• Your assignment
Every line of the listing that contains the word "ветки" is to be copied out.

—————

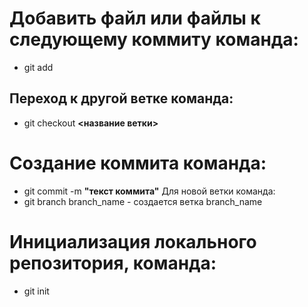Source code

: # Добавить файл или файлы к следующему коммиту команда:
* git add
## Переход к другой ветке команда:
* git checkout **<название ветки>**
# Создание коммита команда:
* git commit -m __"текст коммита"__
Для новой ветки команда:
* git branch branch_name - создается ветка branch_name
# Инициализация локального репозитория, команда:
* git init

—————

• Exercise result
* git checkout **<название ветки>**
Для новой ветки команда:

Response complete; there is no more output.